OHSCrifle said:In reply to Driven5 :
good call
anybody have a preferred fiduciary investment advisor "company"?
Hi OHSCrifle,
For well over a decade, Warren Buffett has consistently said that most investors would do best by just putting everything in a S&P 500 Index fund and letting it ride.
I do statistical analysis for a living and I've studied investing strategies since my teen's (I'm 56 now) and I totally agree with him. Even if you have a large portfolio (say five million plus) making the cost of guidance, on a relative bases, trivial, you still have the randomness of getting guidance from one person (thought experiment - how consistent do you think the guidance from three, five, etc. blinded fiduciaries would be???).
Honestly, the basics haven't changed over the last century (I hope I don't sound arrogant but, I'm not going to follow unconventional advice and I already know the conventional advice so what's the point?).

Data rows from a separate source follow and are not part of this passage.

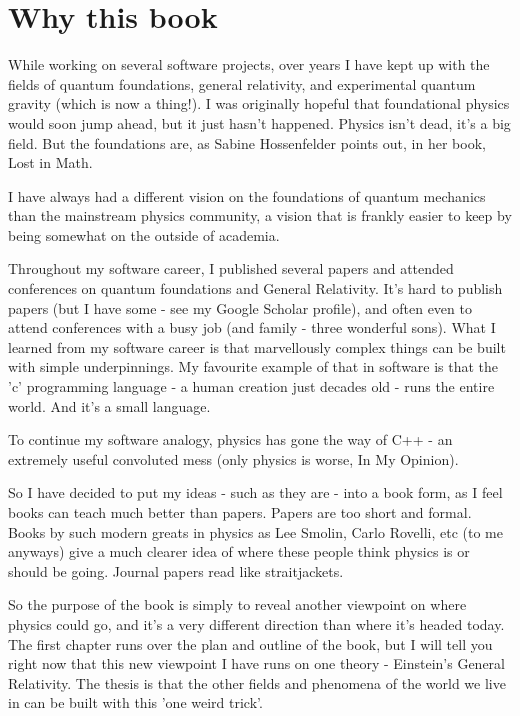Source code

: \documentclass[../rzero]{subfiles}
\begin{document}
\section*{Why this book}
While working on several software projects, over years I have kept up with the fields of quantum foundations, general relativity, and experimental quantum gravity (which is now a thing!)\cite{Marletto2017}. I was originally hopeful that foundational physics would soon jump ahead, but it just hasn't happened. Physics isn't dead, it's a big field. But the foundations are, as Sabine Hossenfelder points out, in her book, Lost in Math\cite{hossenfelder2018lost}.

I have always had a different vision on the foundations of quantum mechanics than the mainstream physics community, a vision that is frankly easier to keep by being somewhat on the outside of academia.  

Throughout my software career, I published several papers and attended conferences on quantum foundations and General Relativity. It's hard to publish papers (but I have some - see my Google Scholar profile), and often even to attend conferences with a busy job (and family - three wonderful sons). What I learned from my software career is that marvellously complex things can be built with simple underpinnings. My favourite example of that in software is that the 'c' programming language - a human creation just decades old - runs the entire world. And it's a small language\cite{kernighan2002c}. 

To continue my software analogy, physics has gone the way of C++ - an extremely useful convoluted mess (only physics is worse, In My Opinion).   

So I have decided to put my ideas - such as they are - into a book form, as I feel books can teach much better than papers. Papers are too short and formal. Books by such modern greats in physics as Lee Smolin, Carlo Rovelli, etc (to me anyways) give a much clearer idea of where these people think physics is or should be going. Journal papers read like straitjackets. 

So the purpose of the book is simply to reveal another viewpoint on where physics could go, and it's a very different direction than where it's headed today. The first chapter runs over the plan and outline of the book, but I will tell you right now that this new viewpoint I have runs on one theory - Einstein's General Relativity. The thesis is that the other fields and phenomena of the world we live in can be built with this 'one weird trick'. 
\end{document}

What I am willing to pay for is good legal / tax advice. I don't know what your specific situation is (portfolio size, retirement time horizon, special considerations, etc.) but I'd be seeking good estate planning guidance far, far more than I'd be seeking investment advice.
In terms of investment advice...income average, buy and hold, diversify, don't try to time the market, don't weaponize your investments (i.e. going for bragging rights over steady, predictable gains), aggressively avoid churning, fees, and taxes.
There you go...I self identify as a fiduciary and that's my honest, best advice.